The groceries code adjudicator (GCA) has been given the power to fine supermarkets 1% of their annual UK turnover for unfair practices when dealing with suppliers.
For the biggest retailers, fines could run into the hundreds of millions of pounds as a result.
The GCA will be able to fine a retailer if it breaches the groceries supply code of practice – legislation that outlines what the UK’s 10 biggest retailers are and are not allowed to do when dealing with their direct suppliers.
In recent weeks there had been mounting criticism from dairy farmers and the wider farming industry that the GCA lacked teeth and scope to deal with the powers of the supermarkets and the pressures on indirect suppliers.
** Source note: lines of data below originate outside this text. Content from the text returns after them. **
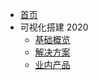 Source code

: <!-- docs/_sidebar.md -->

- [首页]()
- 可视化搭建 2020
  - [基础概览](LowCode/VisualConstruction2020_basic)
  - [解决方案](LowCode/VisualConstruction2020_features)
  - [业内产品](LowCode/VisualConstruction2020_production)
  <!-- - [Liangck-简历](Profiles/Profile_202012.md) -->
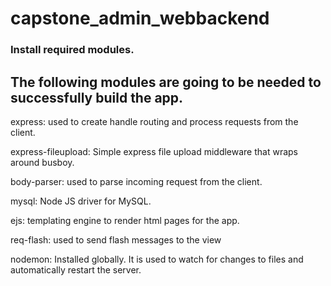 # capstone_admin_webbackend


### Install required modules.
## The following modules are going to be needed to successfully build the app.

express: used to create handle routing and process requests from the client.

express-fileupload: Simple express file upload middleware that wraps around busboy.

body-parser: used to parse incoming request from the client.

mysql: Node JS driver for MySQL.

ejs: templating engine to render html pages for the app.

req-flash: used to send flash messages to the view

nodemon: Installed globally. It is used to watch for changes to files and automatically restart the server.
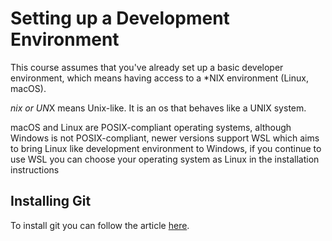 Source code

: # Setting up a Development Environment

This course assumes that you've already set up a basic developer environment, which means having access to a \*NIX environment (Linux, macOS).

*nix or UN*X means Unix-like. It is an os that behaves like a UNIX system.

macOS and Linux are POSIX-compliant operating systems, although Windows is not POSIX-compliant, newer versions support WSL which aims to bring Linux like development environment to Windows, if you continue to use WSL you can choose your operating system as Linux in the installation instructions

## Installing Git

To install git you can follow the article [here](https://git-scm.com/book/en/v2/Getting-Started-Installing-Git).
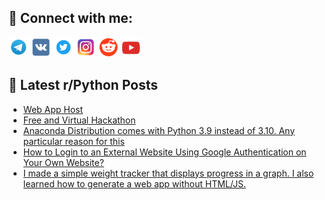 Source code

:## 🔎 Connect with me:
[<img src="https://github.com/bullbesh/bullbesh/blob/main/images/Telegram.png" width="32" height="32" />](https://t.me/bullbesh)
[<img src="https://github.com/bullbesh/bullbesh/blob/main/images/VK.png" width="32" height="32" />](https://vk.com/bullbesh)
[<img src="https://github.com/bullbesh/bullbesh/blob/main/images/Twitter.png" width="32" height="32" />](https://twitter.com/bullbesh1)
[<img src="https://github.com/bullbesh/bullbesh/blob/main/images/Instagram.png" width="32" height="32" />](https://www.instagram.com/bullbesh)
[<img src="https://github.com/bullbesh/bullbesh/blob/main/images/Reddit.png" width="32" height="32" />](https://www.reddit.com/user/bullbesh)
[<img src="https://github.com/bullbesh/bullbesh/blob/main/images/YouTube.png" width="32" height="32" />](https://www.youtube.com/channel/UCtfjRs6uzgq5mfm8S06WTcg)

## 📕 Latest r/Python Posts
<!-- BLOG-POST-LIST:START -->
- [Web App Host](https://www.reddit.com/r/Python/comments/wg6rhy/web_app_host/)
- [Free and Virtual Hackathon](https://www.reddit.com/r/Python/comments/wg5ybj/free_and_virtual_hackathon/)
- [Anaconda Distribution comes with Python 3.9 instead of 3.10. Any particular reason for this](https://www.reddit.com/r/Python/comments/wg5o3q/anaconda_distribution_comes_with_python_39/)
- [How to Login to an External Website Using Google Authentication on Your Own Website?](https://www.reddit.com/r/Python/comments/wg5hdd/how_to_login_to_an_external_website_using_google/)
- [I made a simple weight tracker that displays progress in a graph. I also learned how to generate a web app without HTML/JS.](https://www.reddit.com/r/Python/comments/wg4ml7/i_made_a_simple_weight_tracker_that_displays/)
<!-- BLOG-POST-LIST:END -->

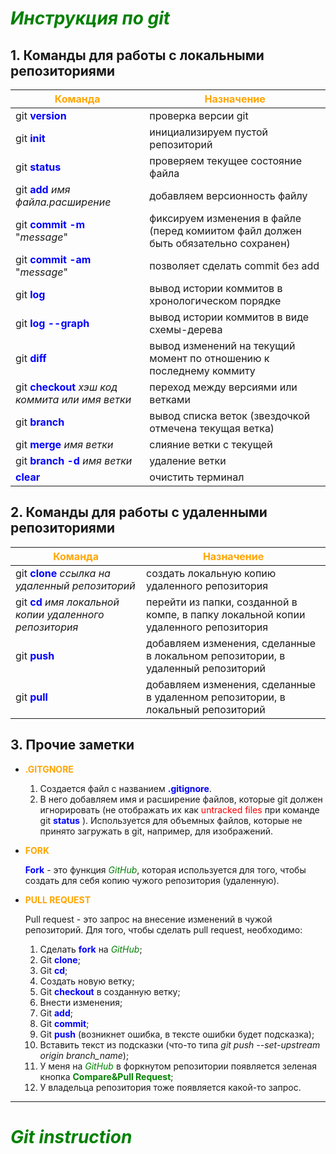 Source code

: ﻿
# <span style="color:green">*Инструкция по git*</span>

## 1. Команды для работы с локальными репозиториями

|<span style="color:orange">Команда</span>|<span style="color:orange">Назначение</span>|
|-----|------------|
| git <span style="color:blue">**version**</span>| проверка версии git     |
| git <span style="color:blue">**init**</span>|инициализируем пустой репозиторий |
| git <span style="color:blue">**status**</span>| проверяем текущее состояние файла |
| git <span style="color:blue">**add**</span> *имя файла.расширение*| добавляем версионность файлу|
| git <span style="color:blue">**commit -m</span>** "*message*"|фиксируем изменения в файле (перед комиитом файл должен быть обязательно сохранен) |
| git <span style="color:blue">**commit -am</span>** "*message*"|позволяет сделать commit без add |
| git <span style="color:blue">**log**</span>|вывод истории коммитов в хронологическом порядке |
| git <span style="color:blue">**log --graph**</span>| вывод истории коммитов в виде схемы-дерева|
| git <span style="color:blue">**diff**</span>| вывод изменений на текущий момент по отношению к последнему коммиту|
| git <span style="color:blue">**checkout**</span> *хэш код коммита или имя ветки*|переход между версиями или ветками |
| git <span style="color:blue">**branch**</span> | вывод списка веток (звездочкой отмечена текущая ветка)|
| git <span style="color:blue">**merge**</span> *имя ветки* | слияние ветки с текущей|
| git <span style="color:blue">**branch -d**</span> *имя ветки* |удаление ветки |
| <span style="color:blue">**clear**</span>  |очистить терминал | 

## 2. Команды для работы с удаленными репозиториями

|<span style="color:orange">Команда</span>|<span style="color:orange">Назначение</span>|
|-----|------------|
| git <span style="color:blue">**clone**</span> *ссылка на удаленный репозиторий*| создать локальную копию удаленного репозитория   |
| git <span style="color:blue">**cd**</span> *имя локальной копии удаленного репозитория* |перейти из папки, созданной в компе, в папку локальной копии удаленного репозитория |
| git <span style="color:blue">**push**</span>| добавляем изменения, сделанные в локальном репозитории, в удаленный репозиторий |
| git <span style="color:blue">**pull**</span> | добавляем изменения, сделанные в удаленном репозитории, в локальный репозиторий|

## 3. Прочие заметки

* <span style="color:orange">**.GITGNORE**</span>
    
    1. Создается файл с  названием <span style="color:blue">**.gitignore**</span>. 
    2. В него добавляем имя и расширение файлов, которые git должен игнорировать (не отображать их как <span style="color:red">untracked files</span> при команде git <span style="color:blue">**status**</span> ). Используется для объемных файлов, которые не принято загружать в git, например, для изображений.

* <span style="color:orange">**FORK**</span>

  <span style="color:blue">**Fork**</span> - это функция <span style="color:green">*GitHub*</span>, которая используется для того, чтобы создать для себя копию чужого репозитория (удаленную).

* <span style="color:orange">**PULL REQUEST**</span>

  Pull request - это запрос на внесение изменений в чужой репозиторий. Для того, чтобы сделать pull request, необходимо:

  1. Сделать <span style="color:blue">**fork**</span> на <span style="color:green">*GitHub*</span>;
  2. Git <span style="color:blue">**clone**</span>; 
  3. Git <span style="color:blue">**cd**</span>;
  4. Создать новую ветку;
  5. Git <span style="color:blue">**checkout**</span> в созданную ветку;
  6. Внести изменения;
  7. Git <span style="color:blue">**add**</span>;
  8. Git <span style="color:blue">**commit**</span>;
  9. Git <span style="color:blue">**push**</span> (возникнет ошибка, в тексте ошибки будет подсказка);
  10. Вставить текст из подсказки (что-то типа *git push --set-upstream origin branch_name*);
  11. У меня на <span style="color:green">*GitHub*</span> в форкнутом репозитории появляется зеленая кнопка <span style="color:green">**Compare&Pull Request**</span>;
  12. У владельца репозитория тоже появляется какой-то запрос.

-----------------------------

 
# <span style="color:green">*Git instruction*</span>

    


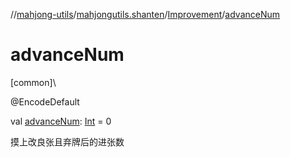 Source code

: //[mahjong-utils](../../../index.md)/[mahjongutils.shanten](../index.md)/[Improvement](index.md)/[advanceNum](advance-num.md)

# advanceNum

[common]\

@EncodeDefault

val [advanceNum](advance-num.md): [Int](https://kotlinlang.org/api/latest/jvm/stdlib/kotlin-stdlib/kotlin/-int/index.html) = 0

摸上改良张且弃牌后的进张数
The move will be welcomed by incumbent GCA, Christine Tacon, who has been waiting a year for the Department for Business, Innovation and Skills to decide the level of fines she could impose.
She had previously said that while she had been given the power to fine retailers, she had not been given an upper limit and therefore was, in effect, unable to impose fines.
Reacting to the news, Ms Tacon said:
“This is an important part of the armoury available to me in carrying out the remit to ensure compliance with the Code and the maximum fine is large enough to act as a significant deterrent to any retailer who might contemplate breaching the Code.
Supermarkets may now think harder about how they deal with their direct suppliers, but most farmers, as indirect suppliers, will still not be covered by her remit.
NFU food chain adviser Tom Lander said:
“While this is good news for those with a direct relationship with retailers, conversations must now begin on how the grocery code can be extended further up the supply chain.
“We need to ensure more farmers are protected from unfair trading practices, which strip value out of the supply chain, affecting both producers and consumers.”
Recognition of the limited remit of the GCA appeared to be absent from business secretary Vince Cable’s comments today.
He said: “I created the GCA to ensure a fair deal for those who supply goods to supermarkets such as farmers and small businesses.
“I am pleased today (29 January) to be giving the adjudicator the final element in a set of powers that will give this new body all the tools it needs to succeed in this challenging and important role.”
No investigations have so far been launched by the GCA because Ms Tacon said she has not received enough evidence from suppliers coming forward. She is also legally prevented from actively looking for evidence.